Summary: The prevalence and patterns of renal disease in the different racial groups in South Africa is reviewed. South Africa is populated by four groups: Blacks, Whites, Indians and ‘Coloured’ or Mixed race. In 1994, the South African Dialysis and Transplant Registry (SADTR) recorded 3399 patients (99 pmp) on treatment for end‐stage renal failure (ESRF). Glomerulonephritis (GN) was recorded as the cause of ESRF in 1771 (52.1%) patients and hypertension (HPT) in 1549 (45.6%) patients. In a study of 394 patients with ESRF in our unit, HPT was the cause of ESRF in 32% of Blacks and 24% of Indians, GN in 25% of Blacks and Indians and 33% of ‘Coloured’ patients, while analgesic nephropathy caused ESRF in 33% of White patients.
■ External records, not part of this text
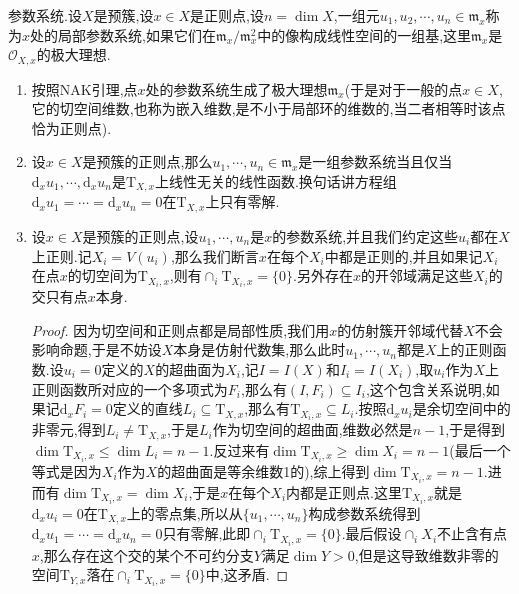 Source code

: 参数系统.设$X$是预簇,设$x\in X$是正则点,设$n=\dim X$,一组元$u_1,u_2,\cdots,u_n\in\mathfrak{m}_x$称为$x$处的局部参数系统,如果它们在$\mathfrak{m}_x/\mathfrak{m}_x^2$中的像构成线性空间的一组基,这里$\mathfrak{m}_x$是$\mathscr{O}_{X,x}$的极大理想.
\begin{enumerate}
    \item 按照NAK引理,点$x$处的参数系统生成了极大理想$\mathfrak{m}_x$(于是对于一般的点$x\in X$,它的切空间维数,也称为嵌入维数,是不小于局部环的维数的,当二者相等时该点恰为正则点).
	\item 设$x\in X$是预簇的正则点,那么$u_1,\cdots,u_n\in\mathfrak{m}_x$是一组参数系统当且仅当$\mathrm{d}_xu_1,\cdots,\mathrm{d}_xu_n$是$\mathrm{T}_{X,x}$上线性无关的线性函数.换句话讲方程组$\mathrm{d}_xu_1=\cdots=\mathrm{d}_xu_n=0$在$\mathrm{T}_{X,x}$上只有零解.
	\item 设$x\in X$是预簇的正则点,设$u_1,\cdots,u_n$是$x$的参数系统,并且我们约定这些$u_i$都在$X$上正则.记$X_i=V(u_i)$,那么我们断言$x$在每个$X_i$中都是正则的,并且如果记$X_i$在点$x$的切空间为$\mathrm{T}_{X_i,x}$,则有$\cap_i\mathrm{T}_{X_i,x}=\{0\}$.另外存在$x$的开邻域满足这些$X_i$的交只有点$x$本身.
	\begin{proof}
		
		因为切空间和正则点都是局部性质,我们用$x$的仿射簇开邻域代替$X$不会影响命题,于是不妨设$X$本身是仿射代数集,那么此时$u_1,\cdots,u_n$都是$X$上的正则函数.设$u_i=0$定义的$X$的超曲面为$X_i$,记$I=I(X)$和$I_i=I(X_i)$,取$u_i$作为$X$上正则函数所对应的一个多项式为$F_i$,那么有$(I,F_i)\subseteq I_i$,这个包含关系说明,如果记$\mathrm{d}_xF_i=0$定义的直线$L_i\subseteq\mathrm{T}_{X,x}$,那么有$\mathrm{T}_{X_i,x}\subseteq L_i$.按照$\mathrm{d}_xu_i$是余切空间中的非零元,得到$L_i\not=\mathrm{T}_{X,x}$,于是$L_i$作为切空间的超曲面,维数必然是$n-1$,于是得到$\dim\mathrm{T}_{X_i,x}\le\dim L_i=n-1$.反过来有$\dim\mathrm{T}_{X_i,x}\ge\dim X_i=n-1$(最后一个等式是因为$X_i$作为$X$的超曲面是等余维数1的),综上得到$\dim\mathrm{T}_{X_i,x}=n-1$.进而有$\dim\mathrm{T}_{X_i,x}=\dim X_i$,于是$x$在每个$X_i$内都是正则点.这里$\mathrm{T}_{X_i,x}$就是$\mathrm{d}_xu_i=0$在$\mathrm{T}_{X,x}$上的零点集,所以从$\{u_1,\cdots,u_n\}$构成参数系统得到$\mathrm{d}_xu_1=\cdots=\mathrm{d}_xu_n=0$只有零解,此即$\cap_i\mathrm{T}_{X_i,x}=\{0\}$.最后假设$\cap_iX_i$不止含有点$x$,那么存在这个交的某个不可约分支$Y$满足$\dim Y>0$,但是这导致维数非零的空间$\mathrm{T}_{Y,x}$落在$\cap_i\mathrm{T}_{X_i,x}=\{0\}$中,这矛盾.
	\end{proof}
\end{enumerate}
A study of 3632 patients with ESRF reported HPT as the aetiology in 4.3% of Whites, 13.8% of Indians and 34.6% of Blacks, with 57% of the latter having malignant hypertension. of adult Black patients with primary GN, 36% had mesangiocapillary GN, while 21% had membranous GN and 10.7% minimal change disease. Black children have a low prevalence of minimal change disease: 13.5% compared with 75% in Indians. IgA nephropathy is rare in Blacks and has been reported in two patients in another study. Hepatitis B infection occurred in 73% of Black children with membranous GN. Prevalence data for hepatitis C‐associated GN is lacking, but antibody‐positive figures of 4.8–21% have been reported in South African dialysis and transplant patients. Prevalence figures for HIV‐associated renal disease are not available. Public health measures are being actively implemented and should modify the prevalence and pattern of renal disease in South Africa.